This is where digital offerings should come to the fore, by providing a universal option for those outside a circulation area to continue to access local information and news which has longevity and ease of access. If newspapers and other media outlets are struggling to come to terms with the fact that news, particularly at a local level, is now beyond their sole ownership and control, there are many who suggest the horse has already bolted. Media commentator Arif Durrani (2012) has claimed that social media has already turned the tide, suggesting ‘the hold of traditional media outlets like Rupert Murdoch’s on setting the news agenda is increasingly being superseded by Twitter’. If we are accepting that the national picture is changing, then we can safely assume the local picture will undergo, or already has undergone the change. Much of this change has been powered by the social media giants, with Twitter and Facebook allowing small media to punch above their weight in the marketing of content.

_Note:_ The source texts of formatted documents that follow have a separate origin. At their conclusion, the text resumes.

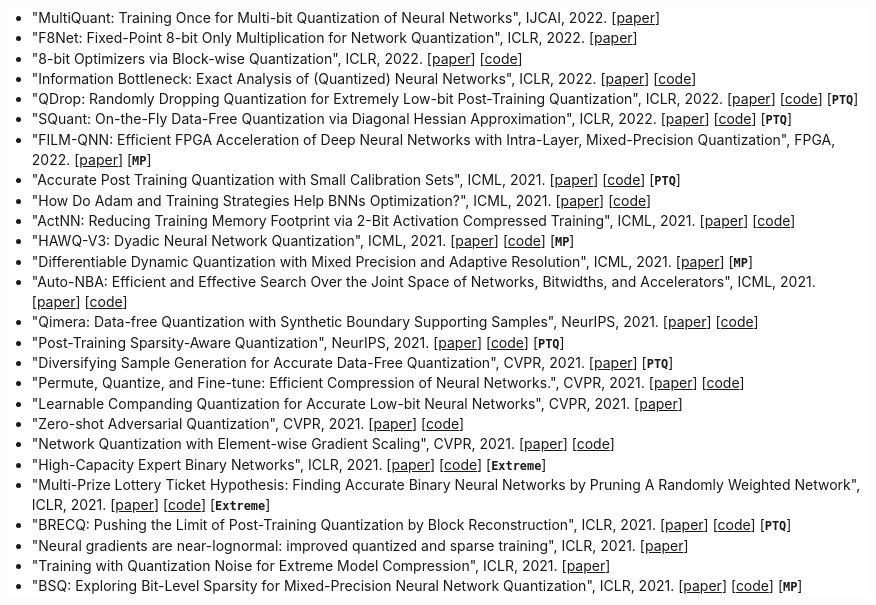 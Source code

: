 - "MultiQuant: Training Once for Multi-bit Quantization of Neural Networks", IJCAI, 2022. [[paper](https://www.ijcai.org/proceedings/2022/504)]
- "F8Net: Fixed-Point 8-bit Only Multiplication for Network Quantization", ICLR, 2022. [[paper](https://openreview.net/forum?id=_CfpJazzXT2)] 
- "8-bit Optimizers via Block-wise Quantization", ICLR, 2022. [[paper](https://openreview.net/forum?id=shpkpVXzo3h)] [[code](https://github.com/facebookresearch/bitsandbytes)]
- "Information Bottleneck: Exact Analysis of (Quantized) Neural Networks", ICLR, 2022. [[paper](https://openreview.net/forum?id=kF9DZQQrU0w)] [[code](https://github.com/StephanLorenzen/ExactIBAnalysisInQNNs)]
- "QDrop: Randomly Dropping Quantization for Extremely Low-bit Post-Training Quantization", ICLR, 2022. [[paper](https://openreview.net/forum?id=ySQH0oDyp7)] [[code](https://github.com/wimh966/QDrop)]  [**`PTQ`**]
- "SQuant: On-the-Fly Data-Free Quantization via Diagonal Hessian Approximation", ICLR, 2022. [[paper](https://openreview.net/forum?id=JXhROKNZzOc)] [[code](https://github.com/clevercool/SQuant)]  [**`PTQ`**]
- "FILM-QNN: Efficient FPGA Acceleration of Deep Neural Networks with Intra-Layer, Mixed-Precision Quantization", FPGA, 2022. [[paper](https://dl.acm.org/doi/abs/10.1145/3490422.3502364)] [**`MP`**]
- "Accurate Post Training Quantization with Small Calibration Sets", ICML, 2021. [[paper](http://proceedings.mlr.press/v139/hubara21a.html)] [[code](https://github.com/papers-submission/CalibTIP)]  [**`PTQ`**]
- "How Do Adam and Training Strategies Help BNNs Optimization?", ICML, 2021. [[paper](http://proceedings.mlr.press/v139/liu21t/liu21t.pdf)] [[code](https://github.com/liuzechun/AdamBNN)]
- "ActNN: Reducing Training Memory Footprint via 2-Bit Activation Compressed Training", ICML, 2021. [[paper](https://proceedings.mlr.press/v139/chen21z.html)] [[code](https://github.com/ucbrise/actnn)]
- "HAWQ-V3: Dyadic Neural Network Quantization", ICML, 2021. [[paper](https://proceedings.mlr.press/v139/yao21a.html)] [[code](https://github.com/Zhen-Dong/HAWQ)] [**`MP`**]
- "Differentiable Dynamic Quantization with Mixed Precision and Adaptive Resolution", ICML, 2021. [[paper](https://proceedings.mlr.press/v139/zhang21r.html)] [**`MP`**]
- "Auto-NBA: Efficient and Effective Search Over the Joint Space of Networks, Bitwidths, and Accelerators", ICML, 2021. [[paper](https://proceedings.mlr.press/v139/fu21d.html)] [[code](https://github.com/RICE-EIC/Auto-NBA)]
- "Qimera: Data-free Quantization with Synthetic Boundary Supporting Samples", NeurIPS, 2021. [[paper](https://openreview.net/forum?id=ejo1_Weiart)] [[code](https://github.com/iamkanghyunchoi/qimera)]
- "Post-Training Sparsity-Aware Quantization", NeurIPS, 2021. [[paper](https://openreview.net/forum?id=qe9z54E_cqE)] [[code](https://github.com/gilshm/sparq)]  [**`PTQ`**]
- "Diversifying Sample Generation for Accurate Data-Free Quantization", CVPR, 2021. [[paper](https://arxiv.org/abs/2103.01049)]  [**`PTQ`**]
- "Permute, Quantize, and Fine-tune: Efficient Compression of Neural Networks.", CVPR, 2021. [[paper](https://arxiv.org/abs/2010.15703)] [[code](https://github.com/uber-research/permute-quantize-finetune)]
- "Learnable Companding Quantization for Accurate Low-bit Neural Networks", CVPR, 2021. [[paper](https://arxiv.org/abs/2103.07156)]
- "Zero-shot Adversarial Quantization", CVPR, 2021. [[paper](https://arxiv.org/abs/2103.15263)] [[code](https://github.com/FLHonker/ZAQ-code)]
- "Network Quantization with Element-wise Gradient Scaling", CVPR, 2021. [[paper](https://arxiv.org/abs/2104.00903)] [[code](https://github.com/cvlab-yonsei/EWGS)]
- "High-Capacity Expert Binary Networks", ICLR, 2021. [[paper](https://openreview.net/forum?id=MxaY4FzOTa)] [[code](https://github.com/1adrianb/expert-binary-networks)] [**`Extreme`**]
- "Multi-Prize Lottery Ticket Hypothesis: Finding Accurate Binary Neural Networks by Pruning A Randomly Weighted Network", ICLR, 2021. [[paper](https://openreview.net/forum?id=U_mat0b9iv)] [[code](https://github.com/chrundle/biprop)] [**`Extreme`**]
- "BRECQ: Pushing the Limit of Post-Training Quantization by Block Reconstruction", ICLR, 2021. [[paper](https://openreview.net/forum?id=POWv6hDd9XH)] [[code](https://github.com/yhhhli/BRECQ)]  [**`PTQ`**]
- "Neural gradients are near-lognormal: improved quantized and sparse training", ICLR, 2021. [[paper](https://openreview.net/forum?id=EoFNy62JGd)] 
- "Training with Quantization Noise for Extreme Model Compression", ICLR, 2021. [[paper](https://openreview.net/forum?id=dV19Yyi1fS3)]
- "BSQ: Exploring Bit-Level Sparsity for Mixed-Precision Neural Network Quantization", ICLR, 2021. [[paper](https://openreview.net/forum?id=TiXl51SCNw8)] [[code](https://github.com/yanghr/BSQ)] [**`MP`**]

This has in turn enabled them to build audiences quickly and effectively and gain support within a defined local community.

The view that news is no longer the sole domain of the journalist was supported by Professor Paul Bradshaw  who said (2011): ‘Traditionally, the media were the gatekeepers. They took information and they decided what went through the gate, what news people got. Now the gates are open, the news is circulating regardless of your decision as a journalist as to what is newsworthy.’ Hyperlocals have taken this standpoint and run with it. By utilising openness and information sharing, they have been able to tap into the flow of news thanks to an understanding that they do not control it, but are merely sharing it with like-minded individuals who share common values, ideals and interests.

Content is Still King

A wise person once decreed that content was king – but it is not a universally accepted view. Andrew Odlyzko (2001) suggested that the communication element of the internet was more important than the entertainment value of the information it contained. For journalists, fusing the power of communication granted by the internet and its many tools with rich, valuable local content, journalists at a community level will be able to thrive.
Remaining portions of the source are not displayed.